St. James also told the court that Sybrandt was convicted of exposing himself to a woman in 2004 and had harassed former female coworkers.

The woman whom Sybrandt sexually assaulted in February 2005 told O'Hara that 13 months after the incident she still was feeling the residual effects of the incident. She asked that Sybrandt be removed from the Steamboat Springs community indefinitely.

"The event has affected me in a number of ways. I felt like I was one of the most supportive and sympathetic women in his life, and he sexually molested me. It makes me very concerned to think what he would do to a woman who truly rejected him or who he was angry at," she said.

St. James told O'Hara he thought Sybrandt was a serious risk to the women in the community and that Sybrandt's evaluations indicated that he was a high risk to commit another sexual offense.

"I would contend that every woman that comes in contact with this man is at risk. He will offend again, and frankly, I do not think he can be fixed. What he did to (the woman) cannot be wiped from someone's memory bank," St. James said. "You can't give back that type of security."

Before issuing his sentencing, O'Hara told Sybrandt that he understood his mental health issues and his desire for treatment, but O'Hara also expressed concern that Sybrandt had blamed others for his situation. Sybrandt is incapable of understanding the damage he has caused the women he has assaulted, O'Hara said.

"You, sir, have no idea of how you rob people of their safety and their well-being. You have no empathy for your past or the things you have done to people," O'Hara said. "The letters you have continuously written to the court indicate that you need help.
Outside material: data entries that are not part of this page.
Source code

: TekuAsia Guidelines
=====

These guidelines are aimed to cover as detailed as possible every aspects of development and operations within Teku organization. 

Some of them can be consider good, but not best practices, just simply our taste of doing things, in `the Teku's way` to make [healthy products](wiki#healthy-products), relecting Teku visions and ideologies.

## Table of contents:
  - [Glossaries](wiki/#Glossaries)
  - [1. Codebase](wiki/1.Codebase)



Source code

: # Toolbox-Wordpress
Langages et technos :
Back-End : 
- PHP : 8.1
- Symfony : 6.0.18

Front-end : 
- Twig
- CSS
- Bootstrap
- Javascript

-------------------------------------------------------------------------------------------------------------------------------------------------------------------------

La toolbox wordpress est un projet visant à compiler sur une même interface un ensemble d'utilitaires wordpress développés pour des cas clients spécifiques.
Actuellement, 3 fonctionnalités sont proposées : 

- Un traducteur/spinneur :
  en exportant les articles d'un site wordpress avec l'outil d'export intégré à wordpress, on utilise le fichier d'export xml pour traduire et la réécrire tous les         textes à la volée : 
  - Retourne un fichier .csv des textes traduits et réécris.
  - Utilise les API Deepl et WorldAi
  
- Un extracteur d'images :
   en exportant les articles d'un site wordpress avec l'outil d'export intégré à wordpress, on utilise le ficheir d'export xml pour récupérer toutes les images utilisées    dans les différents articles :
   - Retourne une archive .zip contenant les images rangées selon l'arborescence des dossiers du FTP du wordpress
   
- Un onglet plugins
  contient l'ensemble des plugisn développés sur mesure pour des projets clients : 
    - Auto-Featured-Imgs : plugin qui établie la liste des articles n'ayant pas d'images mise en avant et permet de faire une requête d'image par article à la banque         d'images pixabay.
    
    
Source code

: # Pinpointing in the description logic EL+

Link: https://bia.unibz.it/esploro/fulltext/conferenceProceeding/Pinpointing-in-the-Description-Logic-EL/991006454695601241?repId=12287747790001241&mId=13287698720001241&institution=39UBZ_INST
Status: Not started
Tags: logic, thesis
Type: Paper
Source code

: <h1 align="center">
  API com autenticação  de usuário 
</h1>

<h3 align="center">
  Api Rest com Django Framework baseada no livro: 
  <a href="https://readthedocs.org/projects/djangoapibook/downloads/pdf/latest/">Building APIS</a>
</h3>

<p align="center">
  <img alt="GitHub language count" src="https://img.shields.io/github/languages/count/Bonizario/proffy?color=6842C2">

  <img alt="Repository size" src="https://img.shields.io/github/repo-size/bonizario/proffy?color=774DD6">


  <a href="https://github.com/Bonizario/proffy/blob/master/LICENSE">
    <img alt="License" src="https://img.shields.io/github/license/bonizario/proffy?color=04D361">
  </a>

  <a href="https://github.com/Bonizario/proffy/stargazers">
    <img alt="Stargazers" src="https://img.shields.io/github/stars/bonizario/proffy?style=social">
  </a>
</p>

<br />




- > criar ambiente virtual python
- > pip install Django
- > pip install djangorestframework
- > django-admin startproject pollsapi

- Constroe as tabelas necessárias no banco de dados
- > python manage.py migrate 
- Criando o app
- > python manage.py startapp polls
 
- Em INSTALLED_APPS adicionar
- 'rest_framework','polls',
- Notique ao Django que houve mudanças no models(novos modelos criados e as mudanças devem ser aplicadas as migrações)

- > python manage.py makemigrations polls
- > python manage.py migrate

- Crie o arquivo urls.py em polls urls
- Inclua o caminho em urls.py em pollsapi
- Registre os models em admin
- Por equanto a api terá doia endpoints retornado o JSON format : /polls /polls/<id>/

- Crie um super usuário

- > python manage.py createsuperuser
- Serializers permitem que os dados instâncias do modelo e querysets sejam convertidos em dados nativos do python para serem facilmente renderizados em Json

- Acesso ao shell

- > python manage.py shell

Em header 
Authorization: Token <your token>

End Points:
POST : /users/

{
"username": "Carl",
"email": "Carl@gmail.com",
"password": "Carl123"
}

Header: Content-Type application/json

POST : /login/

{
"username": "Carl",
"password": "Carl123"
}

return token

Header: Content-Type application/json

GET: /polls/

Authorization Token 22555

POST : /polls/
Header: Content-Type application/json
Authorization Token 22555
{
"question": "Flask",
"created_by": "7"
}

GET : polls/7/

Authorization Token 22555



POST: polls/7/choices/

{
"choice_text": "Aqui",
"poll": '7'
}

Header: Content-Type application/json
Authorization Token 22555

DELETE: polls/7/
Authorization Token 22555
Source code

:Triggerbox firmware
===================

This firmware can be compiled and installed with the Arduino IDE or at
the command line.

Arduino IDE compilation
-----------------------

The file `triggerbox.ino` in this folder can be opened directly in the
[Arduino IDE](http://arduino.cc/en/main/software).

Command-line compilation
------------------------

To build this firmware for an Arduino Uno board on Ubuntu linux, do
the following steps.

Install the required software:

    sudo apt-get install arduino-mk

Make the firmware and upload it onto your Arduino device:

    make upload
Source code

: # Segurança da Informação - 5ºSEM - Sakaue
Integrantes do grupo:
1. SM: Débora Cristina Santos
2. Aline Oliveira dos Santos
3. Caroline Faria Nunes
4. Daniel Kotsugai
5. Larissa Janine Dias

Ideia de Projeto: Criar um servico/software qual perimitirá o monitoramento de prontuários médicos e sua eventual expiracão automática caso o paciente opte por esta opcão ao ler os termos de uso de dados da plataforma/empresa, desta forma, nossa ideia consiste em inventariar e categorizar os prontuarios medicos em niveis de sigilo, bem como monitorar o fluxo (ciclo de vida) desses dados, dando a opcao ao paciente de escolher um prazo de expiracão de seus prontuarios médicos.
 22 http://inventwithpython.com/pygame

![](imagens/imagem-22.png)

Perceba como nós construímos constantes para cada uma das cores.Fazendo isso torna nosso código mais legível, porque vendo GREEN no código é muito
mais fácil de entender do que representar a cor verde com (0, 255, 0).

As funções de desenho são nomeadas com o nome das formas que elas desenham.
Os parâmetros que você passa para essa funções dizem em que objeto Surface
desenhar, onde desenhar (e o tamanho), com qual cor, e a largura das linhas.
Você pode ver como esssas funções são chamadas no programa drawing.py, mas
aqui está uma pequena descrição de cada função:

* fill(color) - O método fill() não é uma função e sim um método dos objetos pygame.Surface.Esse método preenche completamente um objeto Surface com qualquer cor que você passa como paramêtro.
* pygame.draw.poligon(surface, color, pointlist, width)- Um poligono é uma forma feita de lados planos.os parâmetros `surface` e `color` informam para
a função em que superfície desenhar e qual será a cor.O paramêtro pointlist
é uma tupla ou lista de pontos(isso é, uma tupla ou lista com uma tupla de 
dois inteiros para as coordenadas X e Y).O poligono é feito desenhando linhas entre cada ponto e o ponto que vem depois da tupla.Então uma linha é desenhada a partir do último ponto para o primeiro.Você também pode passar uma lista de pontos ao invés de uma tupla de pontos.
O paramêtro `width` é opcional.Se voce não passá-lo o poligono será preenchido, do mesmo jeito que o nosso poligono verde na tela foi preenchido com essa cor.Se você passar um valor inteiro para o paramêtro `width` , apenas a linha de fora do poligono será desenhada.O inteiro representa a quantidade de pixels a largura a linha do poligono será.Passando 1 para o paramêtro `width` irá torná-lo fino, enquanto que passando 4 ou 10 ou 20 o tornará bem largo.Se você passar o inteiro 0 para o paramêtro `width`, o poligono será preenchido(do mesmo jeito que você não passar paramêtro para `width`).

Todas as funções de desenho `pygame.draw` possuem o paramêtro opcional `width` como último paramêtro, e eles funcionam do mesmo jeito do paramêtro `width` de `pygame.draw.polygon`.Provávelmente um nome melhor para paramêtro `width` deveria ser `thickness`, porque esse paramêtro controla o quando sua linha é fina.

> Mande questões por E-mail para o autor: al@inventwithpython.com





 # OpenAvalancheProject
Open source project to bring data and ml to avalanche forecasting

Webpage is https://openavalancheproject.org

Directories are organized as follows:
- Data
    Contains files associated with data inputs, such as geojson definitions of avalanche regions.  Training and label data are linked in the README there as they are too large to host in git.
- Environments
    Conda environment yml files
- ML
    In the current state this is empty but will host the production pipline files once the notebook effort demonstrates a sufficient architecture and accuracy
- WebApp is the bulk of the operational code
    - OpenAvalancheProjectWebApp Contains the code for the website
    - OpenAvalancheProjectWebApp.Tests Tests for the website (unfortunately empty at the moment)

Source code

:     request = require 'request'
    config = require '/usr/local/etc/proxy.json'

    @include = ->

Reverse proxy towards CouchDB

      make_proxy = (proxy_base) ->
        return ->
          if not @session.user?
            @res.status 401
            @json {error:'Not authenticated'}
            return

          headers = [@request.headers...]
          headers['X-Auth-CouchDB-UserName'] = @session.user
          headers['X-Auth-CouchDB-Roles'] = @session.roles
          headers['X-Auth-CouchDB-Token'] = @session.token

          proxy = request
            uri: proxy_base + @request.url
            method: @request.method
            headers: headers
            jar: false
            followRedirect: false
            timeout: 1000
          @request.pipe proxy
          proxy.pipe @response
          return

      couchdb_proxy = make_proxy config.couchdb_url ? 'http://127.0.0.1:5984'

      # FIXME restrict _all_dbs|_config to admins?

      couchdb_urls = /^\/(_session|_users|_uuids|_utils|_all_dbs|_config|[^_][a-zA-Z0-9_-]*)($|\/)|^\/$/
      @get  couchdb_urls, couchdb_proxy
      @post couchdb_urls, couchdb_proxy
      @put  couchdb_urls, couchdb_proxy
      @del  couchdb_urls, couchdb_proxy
I don't know how to give that help. You have rejected everything that has been given to you in the past."

O'Hara sentenced Sybrandt to one year in Routt County Jail on the false imprisonment and violation of a protection order charges. He gave Sybrandt a 529-day jail credit for time already served.

Sybrandt also was ordered to spend six years in the Colorado Department of Corrections on the second-degree burglary charge and an additional 10 years on the unlawful sexual contact charge. O'Hara also classified Sybrandt as a sexually violent predator, which means he will be under lifetime supervision if he is released from prison.

St. James said when Sybrandt is eligible for parole, he could be released only if a parole board determines he no longer is a threat to society. If the parole board never makes that decision, Sybrandt could potentially spend the rest of his life in prison, O'Hara said.